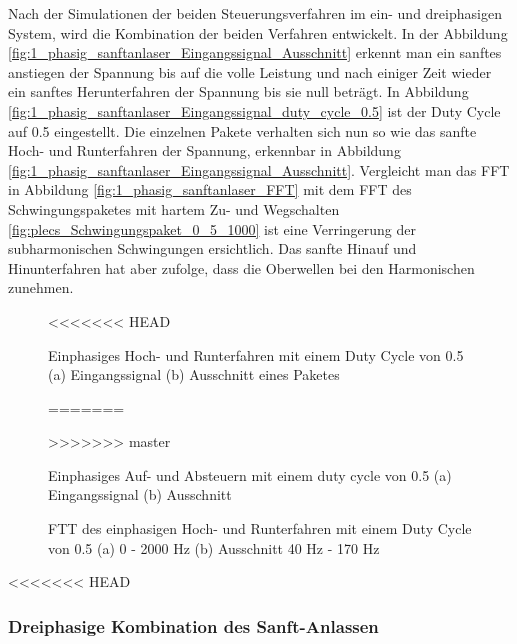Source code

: Nach der Simulationen der beiden Steuerungsverfahren im ein- und dreiphasigen System, wird die Kombination der beiden Verfahren entwickelt. In der Abbildung \ref{fig:1_phasig_sanftanlaser_Eingangssignal_Ausschnitt} erkennt man ein sanftes anstiegen der Spannung bis auf die volle Leistung und nach einiger Zeit wieder ein sanftes Herunterfahren der Spannung bis sie null beträgt. In Abbildung \ref{fig:1_phasig_sanftanlaser_Eingangssignal_duty_cycle_0.5} ist der Duty Cycle auf 0.5 eingestellt. Die einzelnen Pakete verhalten sich nun so wie das sanfte Hoch- und Runterfahren der Spannung, erkennbar in Abbildung \ref{fig:1_phasig_sanftanlaser_Eingangssignal_Ausschnitt}. Vergleicht man das FFT in Abbildung \ref{fig:1_phasig_sanftanlaser_FFT} mit dem FFT des Schwingungspaketes mit hartem Zu- und Wegschalten \ref{fig:plecs_Schwingungspaket_0_5_1000} ist eine Verringerung der subharmonischen Schwingungen ersichtlich. Das sanfte Hinauf und Hinunterfahren hat aber zufolge, dass die Oberwellen bei den Harmonischen zunehmen. 

\begin{figure}[ht!]
	\centering
	\qquad
<<<<<<< HEAD
	\caption{Einphasiges Hoch- und Runterfahren mit einem Duty Cycle von 0.5 (a) Eingangssignal (b) Ausschnitt eines Paketes}
=======
	\caption{Einphasiges Auf- und Absteuern mit einem duty cycle von 0.5 (a) Eingangssignal (b) Ausschnitt}
>>>>>>> master
	\label{fig:einphasiges_Sanft_anlassen_Einganssignal}
\end{figure}

\begin{figure}[ht!]
	\centering
	\qquad
	\caption{FTT des einphasigen Hoch- und Runterfahren mit einem Duty Cycle von 0.5 (a) 0 - 2000 Hz (b) Ausschnitt 40 Hz - 170 Hz}
	\label{fig:einphasiges_Sanft_anlassen_FTT}
\end{figure}

<<<<<<< HEAD
\subsubsection{Dreiphasige Kombination des Sanft-Anlassen}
──────────
Give back every entry word for word, and drop the pictures as you go.

Source code

: Nach der Simulationen der beiden Steuerungsverfahren im ein- und dreiphasigen System, wird die Kombination der beiden Verfahren entwickelt. In der Abbildung \ref{fig:1_phasig_sanftanlaser_Eingangssignal_Ausschnitt} erkennt man ein sanftes anstiegen der Spannung bis auf die volle Leistung und nach einiger Zeit wieder ein sanftes Herunterfahren der Spannung bis sie null beträgt. In Abbildung \ref{fig:1_phasig_sanftanlaser_Eingangssignal_duty_cycle_0.5} ist der Duty Cycle auf 0.5 eingestellt. Die einzelnen Pakete verhalten sich nun so wie das sanfte Hoch- und Runterfahren der Spannung, erkennbar in Abbildung \ref{fig:1_phasig_sanftanlaser_Eingangssignal_Ausschnitt}. Vergleicht man das FFT in Abbildung \ref{fig:1_phasig_sanftanlaser_FFT} mit dem FFT des Schwingungspaketes mit hartem Zu- und Wegschalten \ref{fig:plecs_Schwingungspaket_0_5_1000} ist eine Verringerung der subharmonischen Schwingungen ersichtlich. Das sanfte Hinauf und Hinunterfahren hat aber zufolge, dass die Oberwellen bei den Harmonischen zunehmen. 

\begin{figure}[ht!]
	\centering
	\qquad
<<<<<<< HEAD
	\caption{Einphasiges Hoch- und Runterfahren mit einem Duty Cycle von 0.5 (a) Eingangssignal (b) Ausschnitt eines Paketes}
=======
	\caption{Einphasiges Auf- und Absteuern mit einem duty cycle von 0.5 (a) Eingangssignal (b) Ausschnitt}
>>>>>>> master
	\label{fig:einphasiges_Sanft_anlassen_Einganssignal}
\end{figure}

\begin{figure}[ht!]
	\centering
	\qquad
	\caption{FTT des einphasigen Hoch- und Runterfahren mit einem Duty Cycle von 0.5 (a) 0 - 2000 Hz (b) Ausschnitt 40 Hz - 170 Hz}
	\label{fig:einphasiges_Sanft_anlassen_FTT}
\end{figure}

<<<<<<< HEAD
\subsubsection{Dreiphasige Kombination des Sanft-Anlassen}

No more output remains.